Records from a data collection:
========================================

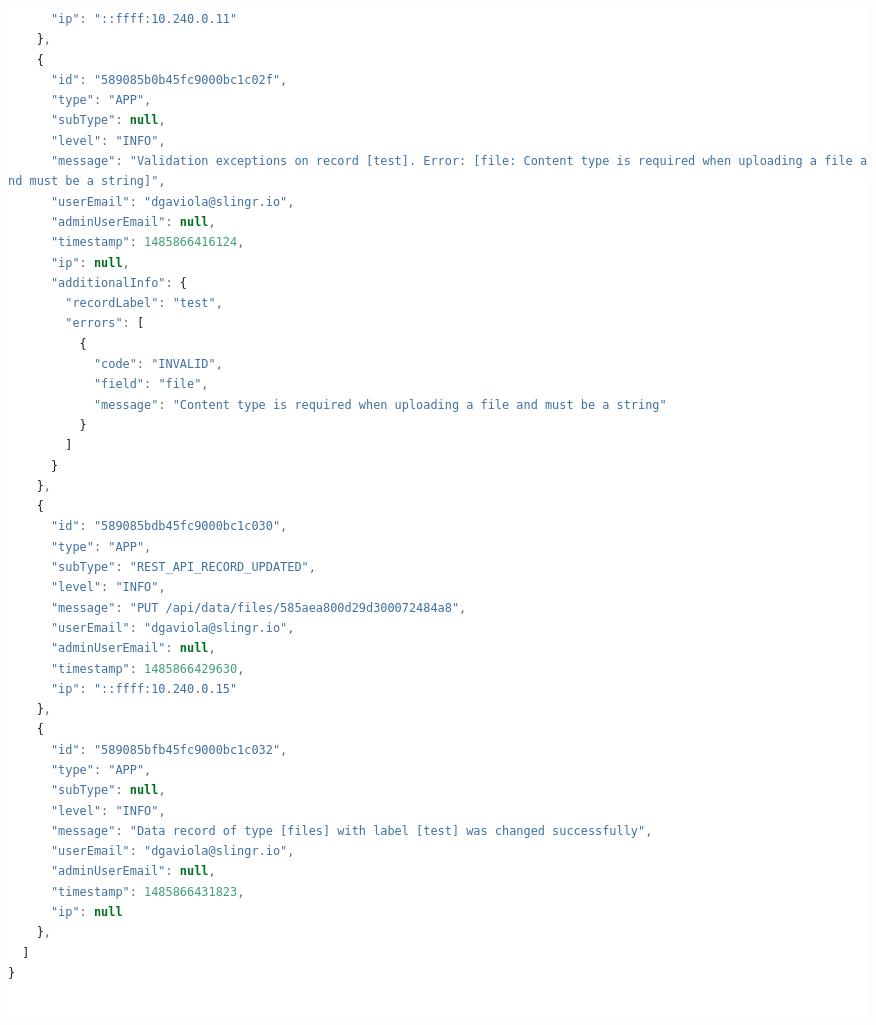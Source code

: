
 ``` js
      "ip": "::ffff:10.240.0.11"
    },
    {
      "id": "589085b0b45fc9000bc1c02f",
      "type": "APP",
      "subType": null,
      "level": "INFO",
      "message": "Validation exceptions on record [test]. Error: [file: Content type is required when uploading a file and must be a string]",
      "userEmail": "dgaviola@slingr.io",
      "adminUserEmail": null,
      "timestamp": 1485866416124,
      "ip": null,
      "additionalInfo": {
        "recordLabel": "test",
        "errors": [
          {
            "code": "INVALID",
            "field": "file",
            "message": "Content type is required when uploading a file and must be a string"
          }
        ]
      }
    },
    {
      "id": "589085bdb45fc9000bc1c030",
      "type": "APP",
      "subType": "REST_API_RECORD_UPDATED",
      "level": "INFO",
      "message": "PUT /api/data/files/585aea800d29d300072484a8",
      "userEmail": "dgaviola@slingr.io",
      "adminUserEmail": null,
      "timestamp": 1485866429630,
      "ip": "::ffff:10.240.0.15"
    },
    {
      "id": "589085bfb45fc9000bc1c032",
      "type": "APP",
      "subType": null,
      "level": "INFO",
      "message": "Data record of type [files] with label [test] was changed successfully",
      "userEmail": "dgaviola@slingr.io",
      "adminUserEmail": null,
      "timestamp": 1485866431823,
      "ip": null
    },
  ]
}
```
<br>
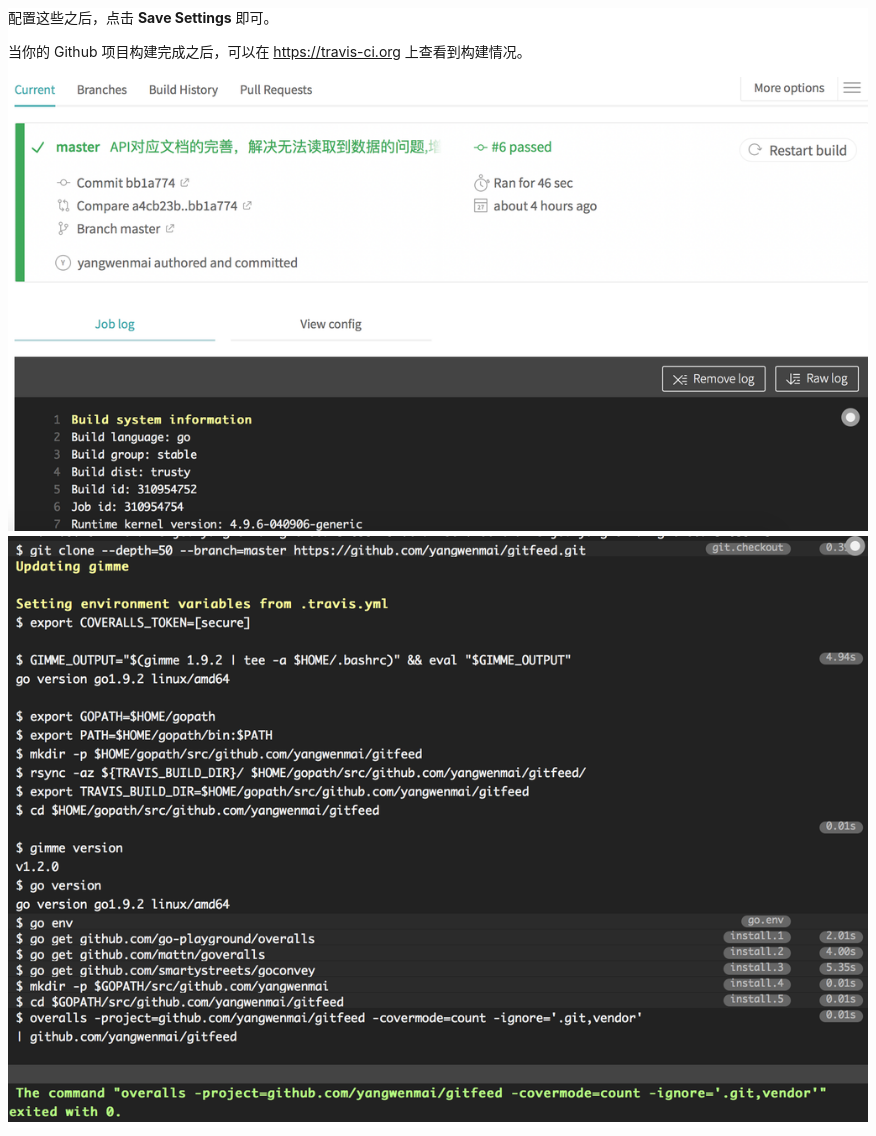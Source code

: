 配置这些之后，点击 **Save Settings** 即可。

当你的 Github 项目构建完成之后，可以在 https://travis-ci.org 上查看到构建情况。

![](https://raw.githubusercontent.com/yangwenmai/maiyang.me/master/blog/travis-00.png)
![](https://raw.githubusercontent.com/yangwenmai/maiyang.me/master/blog/travis-01.png)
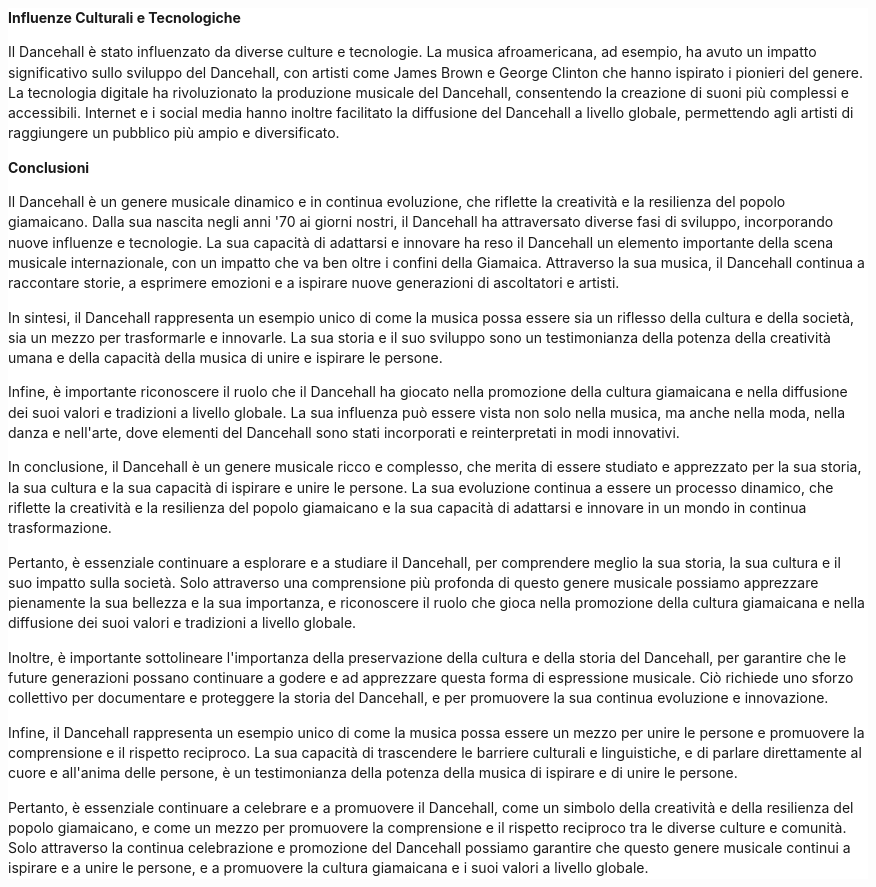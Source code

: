 **Influenze Culturali e Tecnologiche**

Il Dancehall è stato influenzato da diverse culture e tecnologie. La musica afroamericana, ad esempio, ha avuto un impatto significativo sullo sviluppo del Dancehall, con artisti come James Brown e George Clinton che hanno ispirato i pionieri del genere. La tecnologia digitale ha rivoluzionato la produzione musicale del Dancehall, consentendo la creazione di suoni più complessi e accessibili. Internet e i social media hanno inoltre facilitato la diffusione del Dancehall a livello globale, permettendo agli artisti di raggiungere un pubblico più ampio e diversificato.

**Conclusioni**

Il Dancehall è un genere musicale dinamico e in continua evoluzione, che riflette la creatività e la resilienza del popolo giamaicano. Dalla sua nascita negli anni '70 ai giorni nostri, il Dancehall ha attraversato diverse fasi di sviluppo, incorporando nuove influenze e tecnologie. La sua capacità di adattarsi e innovare ha reso il Dancehall un elemento importante della scena musicale internazionale, con un impatto che va ben oltre i confini della Giamaica. Attraverso la sua musica, il Dancehall continua a raccontare storie, a esprimere emozioni e a ispirare nuove generazioni di ascoltatori e artisti. 

In sintesi, il Dancehall rappresenta un esempio unico di come la musica possa essere sia un riflesso della cultura e della società, sia un mezzo per trasformarle e innovarle. La sua storia e il suo sviluppo sono un testimonianza della potenza della creatività umana e della capacità della musica di unire e ispirare le persone. 

Infine, è importante riconoscere il ruolo che il Dancehall ha giocato nella promozione della cultura giamaicana e nella diffusione dei suoi valori e tradizioni a livello globale. La sua influenza può essere vista non solo nella musica, ma anche nella moda, nella danza e nell'arte, dove elementi del Dancehall sono stati incorporati e reinterpretati in modi innovativi. 

In conclusione, il Dancehall è un genere musicale ricco e complesso, che merita di essere studiato e apprezzato per la sua storia, la sua cultura e la sua capacità di ispirare e unire le persone. La sua evoluzione continua a essere un processo dinamico, che riflette la creatività e la resilienza del popolo giamaicano e la sua capacità di adattarsi e innovare in un mondo in continua trasformazione. 

Pertanto, è essenziale continuare a esplorare e a studiare il Dancehall, per comprendere meglio la sua storia, la sua cultura e il suo impatto sulla società. Solo attraverso una comprensione più profonda di questo genere musicale possiamo apprezzare pienamente la sua bellezza e la sua importanza, e riconoscere il ruolo che gioca nella promozione della cultura giamaicana e nella diffusione dei suoi valori e tradizioni a livello globale. 

Inoltre, è importante sottolineare l'importanza della preservazione della cultura e della storia del Dancehall, per garantire che le future generazioni possano continuare a godere e ad apprezzare questa forma di espressione musicale. Ciò richiede uno sforzo collettivo per documentare e proteggere la storia del Dancehall, e per promuovere la sua continua evoluzione e innovazione. 

Infine, il Dancehall rappresenta un esempio unico di come la musica possa essere un mezzo per unire le persone e promuovere la comprensione e il rispetto reciproco. La sua capacità di trascendere le barriere culturali e linguistiche, e di parlare direttamente al cuore e all'anima delle persone, è un testimonianza della potenza della musica di ispirare e di unire le persone. 

Pertanto, è essenziale continuare a celebrare e a promuovere il Dancehall, come un simbolo della creatività e della resilienza del popolo giamaicano, e come un mezzo per promuovere la comprensione e il rispetto reciproco tra le diverse culture e comunità. Solo attraverso la continua celebrazione e promozione del Dancehall possiamo garantire che questo genere musicale continui a ispirare e a unire le persone, e a promuovere la cultura giamaicana e i suoi valori a livello globale.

========================================

### Problem statement
In the records above, collect each line with "artisti".

### Answer for this exercise
Il Dancehall è stato influenzato da diverse culture e tecnologie. La musica afroamericana, ad esempio, ha avuto un impatto significativo sullo sviluppo del Dancehall, con artisti come James Brown e George Clinton che hanno ispirato i pionieri del genere. La tecnologia digitale ha rivoluzionato la produzione musicale del Dancehall, consentendo la creazione di suoni più complessi e accessibili. Internet e i social media hanno inoltre facilitato la diffusione del Dancehall a livello globale, permettendo agli artisti di raggiungere un pubblico più ampio e diversificato.
Il Dancehall è un genere musicale dinamico e in continua evoluzione, che riflette la creatività e la resilienza del popolo giamaicano. Dalla sua nascita negli anni '70 ai giorni nostri, il Dancehall ha attraversato diverse fasi di sviluppo, incorporando nuove influenze e tecnologie. La sua capacità di adattarsi e innovare ha reso il Dancehall un elemento importante della scena musicale internazionale, con un impatto che va ben oltre i confini della Giamaica. Attraverso la sua musica, il Dancehall continua a raccontare storie, a esprimere emozioni e a ispirare nuove generazioni di ascoltatori e artisti. 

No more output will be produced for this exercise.